Por eso no resulta demasiado sorprendente que Oscar Cullmann, uno de los más importantes teólogos del protestantismo actual, considerado por los católicos, protestantes y judíos sin distinción como el mejor exegeta tal vez, que hay hoy del Nuevo Testamento, se ocupe de la relación que existió entre el Jesús histórico y los revolucionarios de su tiempo.

Nadie ignora que a partir del Concilio Vaticano II, que con su históricaConstitución Pastoral Gaudium et Spes (La Iglesia en el Mundo Contemporáneo, 1964) y, sobre todo, con la Encíclica Populorum Progressio (1966) de Pablo VI, el tema de la relación entre la fe y el compromiso político es el que ha absorbido la atención de los teólogos y pensadores cristianos.

El proceso se ha ido acentuando cada vez más.


Basta hojear la revista Concilium, que reúne a los más importante teólogos renovadores europeos y comienza a darle amplia cabida al tema en sus páginas.

Es cierto que en los países llamados desarrollados, que con más precisión desde el Tercer Mundo son señalados como subdesarrollantes, la problemática teológica es mucho más conflictiva ya que se cuestiona la esencia misma del mensaje revelado.

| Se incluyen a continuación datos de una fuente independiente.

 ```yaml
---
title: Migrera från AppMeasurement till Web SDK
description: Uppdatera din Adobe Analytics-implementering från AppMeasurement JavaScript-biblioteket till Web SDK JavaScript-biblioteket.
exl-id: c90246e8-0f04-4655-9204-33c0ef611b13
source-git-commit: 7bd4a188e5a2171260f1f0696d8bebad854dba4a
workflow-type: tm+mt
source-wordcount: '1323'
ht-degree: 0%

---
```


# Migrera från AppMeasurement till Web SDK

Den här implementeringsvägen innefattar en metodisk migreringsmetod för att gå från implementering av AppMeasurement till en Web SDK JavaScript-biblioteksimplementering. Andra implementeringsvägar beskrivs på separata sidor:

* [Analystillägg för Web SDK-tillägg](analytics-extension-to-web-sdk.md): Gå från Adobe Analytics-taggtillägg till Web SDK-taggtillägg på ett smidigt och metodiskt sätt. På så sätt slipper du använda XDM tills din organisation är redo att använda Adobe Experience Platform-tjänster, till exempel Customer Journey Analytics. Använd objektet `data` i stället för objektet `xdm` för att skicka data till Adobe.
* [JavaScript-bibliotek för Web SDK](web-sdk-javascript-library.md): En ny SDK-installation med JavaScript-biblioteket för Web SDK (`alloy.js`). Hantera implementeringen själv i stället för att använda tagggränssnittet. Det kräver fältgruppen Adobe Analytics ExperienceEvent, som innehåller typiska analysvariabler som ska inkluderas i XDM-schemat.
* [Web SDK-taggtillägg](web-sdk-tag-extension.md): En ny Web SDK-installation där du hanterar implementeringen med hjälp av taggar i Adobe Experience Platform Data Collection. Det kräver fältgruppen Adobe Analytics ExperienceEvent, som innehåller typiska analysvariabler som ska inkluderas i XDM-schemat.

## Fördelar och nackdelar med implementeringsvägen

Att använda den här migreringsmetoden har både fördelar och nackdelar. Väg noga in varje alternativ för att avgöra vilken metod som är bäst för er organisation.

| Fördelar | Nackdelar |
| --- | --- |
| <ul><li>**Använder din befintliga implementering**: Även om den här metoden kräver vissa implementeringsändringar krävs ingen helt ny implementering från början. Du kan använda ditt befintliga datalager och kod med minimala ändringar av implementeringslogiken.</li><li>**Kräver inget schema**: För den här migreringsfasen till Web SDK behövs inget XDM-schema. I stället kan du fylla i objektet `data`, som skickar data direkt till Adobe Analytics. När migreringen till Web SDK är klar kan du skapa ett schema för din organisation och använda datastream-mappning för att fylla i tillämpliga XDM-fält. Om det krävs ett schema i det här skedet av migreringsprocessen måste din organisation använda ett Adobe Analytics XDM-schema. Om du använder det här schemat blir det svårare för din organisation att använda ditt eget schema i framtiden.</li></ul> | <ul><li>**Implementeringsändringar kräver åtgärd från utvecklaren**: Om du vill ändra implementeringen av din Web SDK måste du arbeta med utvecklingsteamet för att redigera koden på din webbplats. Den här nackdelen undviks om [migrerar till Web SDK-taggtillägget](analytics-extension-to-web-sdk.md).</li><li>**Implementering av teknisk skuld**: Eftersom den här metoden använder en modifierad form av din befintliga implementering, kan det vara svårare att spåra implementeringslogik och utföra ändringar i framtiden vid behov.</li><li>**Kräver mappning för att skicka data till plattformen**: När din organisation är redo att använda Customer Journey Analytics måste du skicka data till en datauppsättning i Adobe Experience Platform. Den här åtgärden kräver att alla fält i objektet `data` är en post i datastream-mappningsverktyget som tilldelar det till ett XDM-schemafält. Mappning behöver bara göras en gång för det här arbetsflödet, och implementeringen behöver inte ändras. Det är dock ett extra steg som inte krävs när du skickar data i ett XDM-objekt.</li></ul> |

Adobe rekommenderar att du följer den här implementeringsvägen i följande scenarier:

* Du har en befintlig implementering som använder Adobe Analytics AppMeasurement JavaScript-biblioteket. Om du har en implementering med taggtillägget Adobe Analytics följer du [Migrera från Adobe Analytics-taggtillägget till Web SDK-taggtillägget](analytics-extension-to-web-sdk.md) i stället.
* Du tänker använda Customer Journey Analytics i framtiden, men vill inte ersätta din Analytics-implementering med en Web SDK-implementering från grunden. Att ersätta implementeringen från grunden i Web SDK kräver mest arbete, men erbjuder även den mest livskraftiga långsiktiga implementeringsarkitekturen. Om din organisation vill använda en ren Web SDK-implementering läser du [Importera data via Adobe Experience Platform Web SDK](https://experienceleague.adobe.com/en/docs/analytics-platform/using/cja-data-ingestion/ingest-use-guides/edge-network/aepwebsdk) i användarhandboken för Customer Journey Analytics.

Como decía un gran teólogo, -allí la mordedura llegó hasta el hueso.

Se cuestiona no sólo la legítima pretensión de la Iglesia de ser la sucesora de los apóstoles, sino la misma divinidad de Cristo, a quien se pretende presentar como el prototipo del hombre para los demás, pero no necesariamente como el Hijo de Dios.

Al reducir a Cristo a una dimensión meramente humana, presentándolo como el hombre que llegó al fondo en la capacidad de amar, en la entrega a los hombres a través de su máxima manifestación, dando la vida por ellos, se dinamita el dogma básico de la fe cristiana: la Resurrección.

San Pablo enseña: -Si Cristo no resucitó, los cristianos somos los hombres más estúpidos de la tierra.

Y tiene razón.

Si Cristo no resucitó, no hay salida para los ciegos, paralíticos y esquizofrénicos de este mundo, por más revoluciones sociales que se propugnen.

El marxismo, pienso yo, encuentra su límite más terrible en el pasado.

No hay salida trascendente para los que ya murieron.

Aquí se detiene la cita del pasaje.